Is that the best practice for this kind of thing, or is there some dedicated application logging server we should be looking at instead?

Update: I should have been more clear than just casually mentioning log4net and SQL Server: we're a Microsoft house, with most things written in .NET. UNIX solutions are no good for us.

Solution

One world of caution: at 100+ apps in a big shop, with hundreds perhaps thousands of hosts running those apps, steer clear of anything that induces a tight coupling. This pretty much rules out connect directly to SQL Server or any database solution, because your application logging will be dependent on the availability of the log repository.

Availability of the central repository is a little more complicated than just 'if you can't connect, don't log it' because usually the most interesting events occur when there are problems, not when things go smooth. If your logging drops entries exactly when things turn interesting, it will never be trusted to solve incidents and as such will fail to gain traction and support for other stake holders (ie. the application owners).
If you decide that you can implement retention and retry failed log info delivery on your own, you are facing an uphill battle: it is not a trivial task and is much more complex than it sounds, starting from eficient and reliable storage of the retained information and ending with putting in place good retry and inteligent fallback logic.

You also must have an answer to the problems of authentication and security. Large orgs have multiple domains with various trust relations, employees venture in via VPN or Direct Access from home, some applications run unattended, some services are configured to run as local users, some machines are not joined to the domain etc etc. You better have an asnwer to the question how is the logging module of each application, everywhere is deployed, going to authenticate with the central repository (and what situations are going to be unsuported).

Ideally you would use an out-of-the box delivery mechanism for your logging module. MSMQ is probably the most appropiate fit: robust asynchronous reliable delivery (at least to the extent of most use cases), available on every Windows host when is installed (optional). Which is the major pain point, your applications will take a dependency on a non-default OS component.

The central repository storage has to be able to deliver the information requested, perhaps:

the application developers investigating incidents
customer support team investigating a lost transaction reported by a customer complaint
the security org doing forensics
the business managers demanding statistics, trends and aggregated info (BI).

The only storage capable of delivering this for any serious org (size, lifetime) is a relational engine, so probably SQL Server. Doing analysis over text files is really not going to go the distance.

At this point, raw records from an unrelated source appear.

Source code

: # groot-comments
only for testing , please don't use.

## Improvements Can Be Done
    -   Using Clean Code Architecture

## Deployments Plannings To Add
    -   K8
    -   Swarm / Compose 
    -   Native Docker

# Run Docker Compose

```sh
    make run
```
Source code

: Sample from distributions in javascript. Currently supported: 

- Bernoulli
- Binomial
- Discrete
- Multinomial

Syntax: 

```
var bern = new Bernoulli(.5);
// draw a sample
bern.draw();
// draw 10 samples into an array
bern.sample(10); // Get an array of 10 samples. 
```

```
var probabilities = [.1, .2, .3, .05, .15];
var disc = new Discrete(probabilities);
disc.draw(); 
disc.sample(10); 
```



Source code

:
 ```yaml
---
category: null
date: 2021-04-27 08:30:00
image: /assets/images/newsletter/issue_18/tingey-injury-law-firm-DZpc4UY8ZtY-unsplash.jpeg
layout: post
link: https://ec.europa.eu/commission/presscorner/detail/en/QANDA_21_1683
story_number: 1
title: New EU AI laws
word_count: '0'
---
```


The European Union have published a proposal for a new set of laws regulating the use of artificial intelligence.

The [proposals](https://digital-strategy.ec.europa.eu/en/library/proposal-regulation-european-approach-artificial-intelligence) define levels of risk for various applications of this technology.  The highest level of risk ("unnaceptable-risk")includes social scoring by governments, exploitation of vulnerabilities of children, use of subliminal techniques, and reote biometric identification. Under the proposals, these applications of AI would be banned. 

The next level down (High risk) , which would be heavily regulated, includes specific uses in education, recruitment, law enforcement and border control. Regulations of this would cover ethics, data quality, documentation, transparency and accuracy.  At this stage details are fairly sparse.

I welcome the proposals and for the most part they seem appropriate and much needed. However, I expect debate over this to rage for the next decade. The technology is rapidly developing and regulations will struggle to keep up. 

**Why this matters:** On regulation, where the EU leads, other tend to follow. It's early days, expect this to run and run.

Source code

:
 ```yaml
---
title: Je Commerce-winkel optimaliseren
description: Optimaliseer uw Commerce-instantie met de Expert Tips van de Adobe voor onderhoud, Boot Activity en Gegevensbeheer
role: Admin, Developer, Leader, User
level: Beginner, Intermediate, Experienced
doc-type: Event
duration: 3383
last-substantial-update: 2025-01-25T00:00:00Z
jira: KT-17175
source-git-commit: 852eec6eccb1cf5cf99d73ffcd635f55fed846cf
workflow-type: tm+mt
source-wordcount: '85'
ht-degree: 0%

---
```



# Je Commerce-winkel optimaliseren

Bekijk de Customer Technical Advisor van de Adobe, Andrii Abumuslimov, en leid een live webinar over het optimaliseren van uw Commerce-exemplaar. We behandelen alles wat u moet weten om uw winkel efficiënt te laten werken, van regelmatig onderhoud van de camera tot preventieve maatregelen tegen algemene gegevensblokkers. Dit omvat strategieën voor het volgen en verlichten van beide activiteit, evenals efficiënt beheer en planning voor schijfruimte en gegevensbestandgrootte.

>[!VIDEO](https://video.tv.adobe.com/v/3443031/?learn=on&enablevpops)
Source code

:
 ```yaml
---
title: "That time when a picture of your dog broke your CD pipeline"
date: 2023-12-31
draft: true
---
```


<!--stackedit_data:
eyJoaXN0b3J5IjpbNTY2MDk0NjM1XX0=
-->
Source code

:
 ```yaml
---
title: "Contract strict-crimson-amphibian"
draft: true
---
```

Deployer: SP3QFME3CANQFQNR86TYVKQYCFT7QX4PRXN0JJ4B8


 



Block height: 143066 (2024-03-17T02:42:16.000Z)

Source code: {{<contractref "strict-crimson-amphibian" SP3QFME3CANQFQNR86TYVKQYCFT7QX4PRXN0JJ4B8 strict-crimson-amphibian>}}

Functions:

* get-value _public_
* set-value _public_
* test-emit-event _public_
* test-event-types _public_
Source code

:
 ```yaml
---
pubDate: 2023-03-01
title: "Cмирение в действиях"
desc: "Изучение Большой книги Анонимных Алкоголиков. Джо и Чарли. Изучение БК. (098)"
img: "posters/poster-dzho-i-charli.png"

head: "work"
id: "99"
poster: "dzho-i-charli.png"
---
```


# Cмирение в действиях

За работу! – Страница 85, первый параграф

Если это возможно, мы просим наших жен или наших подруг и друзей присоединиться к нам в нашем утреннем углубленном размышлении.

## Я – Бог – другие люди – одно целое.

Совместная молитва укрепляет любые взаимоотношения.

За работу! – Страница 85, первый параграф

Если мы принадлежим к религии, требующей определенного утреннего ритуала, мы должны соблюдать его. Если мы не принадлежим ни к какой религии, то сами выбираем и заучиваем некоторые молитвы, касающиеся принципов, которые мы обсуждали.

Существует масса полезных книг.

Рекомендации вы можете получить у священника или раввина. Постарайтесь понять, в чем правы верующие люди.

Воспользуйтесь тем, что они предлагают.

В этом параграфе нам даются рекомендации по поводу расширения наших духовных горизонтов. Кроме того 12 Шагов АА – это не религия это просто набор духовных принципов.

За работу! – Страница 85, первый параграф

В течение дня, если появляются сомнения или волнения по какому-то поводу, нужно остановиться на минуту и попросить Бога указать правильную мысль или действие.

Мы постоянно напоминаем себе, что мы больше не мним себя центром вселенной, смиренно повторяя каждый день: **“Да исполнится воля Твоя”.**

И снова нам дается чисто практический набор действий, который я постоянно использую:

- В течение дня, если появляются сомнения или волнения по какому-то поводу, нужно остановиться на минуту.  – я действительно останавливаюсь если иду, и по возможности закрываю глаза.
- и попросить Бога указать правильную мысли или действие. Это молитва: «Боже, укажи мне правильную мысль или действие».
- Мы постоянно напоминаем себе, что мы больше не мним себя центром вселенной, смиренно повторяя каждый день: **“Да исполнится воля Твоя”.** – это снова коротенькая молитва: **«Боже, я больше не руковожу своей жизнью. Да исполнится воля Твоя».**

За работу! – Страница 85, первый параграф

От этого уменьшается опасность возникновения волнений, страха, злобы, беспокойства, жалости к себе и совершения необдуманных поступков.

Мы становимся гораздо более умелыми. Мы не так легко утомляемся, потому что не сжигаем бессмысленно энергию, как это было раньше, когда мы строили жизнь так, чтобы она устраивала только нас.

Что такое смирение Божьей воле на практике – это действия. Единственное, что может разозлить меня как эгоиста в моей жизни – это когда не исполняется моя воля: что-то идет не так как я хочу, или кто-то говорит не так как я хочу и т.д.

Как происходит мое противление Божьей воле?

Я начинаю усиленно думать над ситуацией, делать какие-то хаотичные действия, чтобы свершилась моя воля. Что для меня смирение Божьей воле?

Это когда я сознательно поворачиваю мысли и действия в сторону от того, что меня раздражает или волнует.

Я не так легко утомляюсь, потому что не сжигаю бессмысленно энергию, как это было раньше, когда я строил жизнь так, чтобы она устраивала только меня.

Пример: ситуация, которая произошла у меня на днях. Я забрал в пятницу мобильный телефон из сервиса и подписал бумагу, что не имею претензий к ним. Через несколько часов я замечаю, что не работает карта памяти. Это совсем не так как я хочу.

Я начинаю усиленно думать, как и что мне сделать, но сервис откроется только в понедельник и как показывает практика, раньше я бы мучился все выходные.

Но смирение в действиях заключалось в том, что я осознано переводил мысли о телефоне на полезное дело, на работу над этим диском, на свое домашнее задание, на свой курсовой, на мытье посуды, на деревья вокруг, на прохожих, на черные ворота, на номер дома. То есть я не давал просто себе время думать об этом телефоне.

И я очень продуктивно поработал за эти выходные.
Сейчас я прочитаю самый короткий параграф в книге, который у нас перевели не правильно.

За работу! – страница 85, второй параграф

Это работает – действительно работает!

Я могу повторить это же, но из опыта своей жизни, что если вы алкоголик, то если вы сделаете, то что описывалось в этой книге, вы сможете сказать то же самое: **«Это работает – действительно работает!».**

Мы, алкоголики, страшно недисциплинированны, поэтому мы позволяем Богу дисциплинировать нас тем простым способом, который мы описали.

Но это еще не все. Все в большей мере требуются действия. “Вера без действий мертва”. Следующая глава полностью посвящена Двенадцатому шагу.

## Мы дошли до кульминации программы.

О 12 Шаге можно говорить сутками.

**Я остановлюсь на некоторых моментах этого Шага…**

So I would recommend a messaging based log transport/delivery (MSMQ) and a relational central repository (SQL Server) perhaps with aanalitycal component on top of it (Analysis Services Data Mining). as you see, this is clearly no small feat and it covers slightly more than just configuring log4net.

As for what to log, you say you already give a thought but I'd like to chime in my extra 2c: often times, specially on incident investigation, you will like the ability to request extra information. This means you would like to know certain files content from the incident machine, or some registry keys, or some performance counter values, or a full process dump. It is very useful to be able to request this information from the central repository interface, but is impractical to always collect this information, just in case is needed. Which implies there has to be some sort of bidirectional communication between the applictaion and the central repository, when the application reports an incident it can be asked to add extra information (eg a dump of the process at fault). There has to be a lot of infrastructure in place for something like this to occur, from the protocol between application logging and the central repository, to the ability of the central repository to recognize an incident repeat, to the capacity of the loggin library to collect the extra information required and not least the ability of an operator to mark incidents as needing extra information on next occurence.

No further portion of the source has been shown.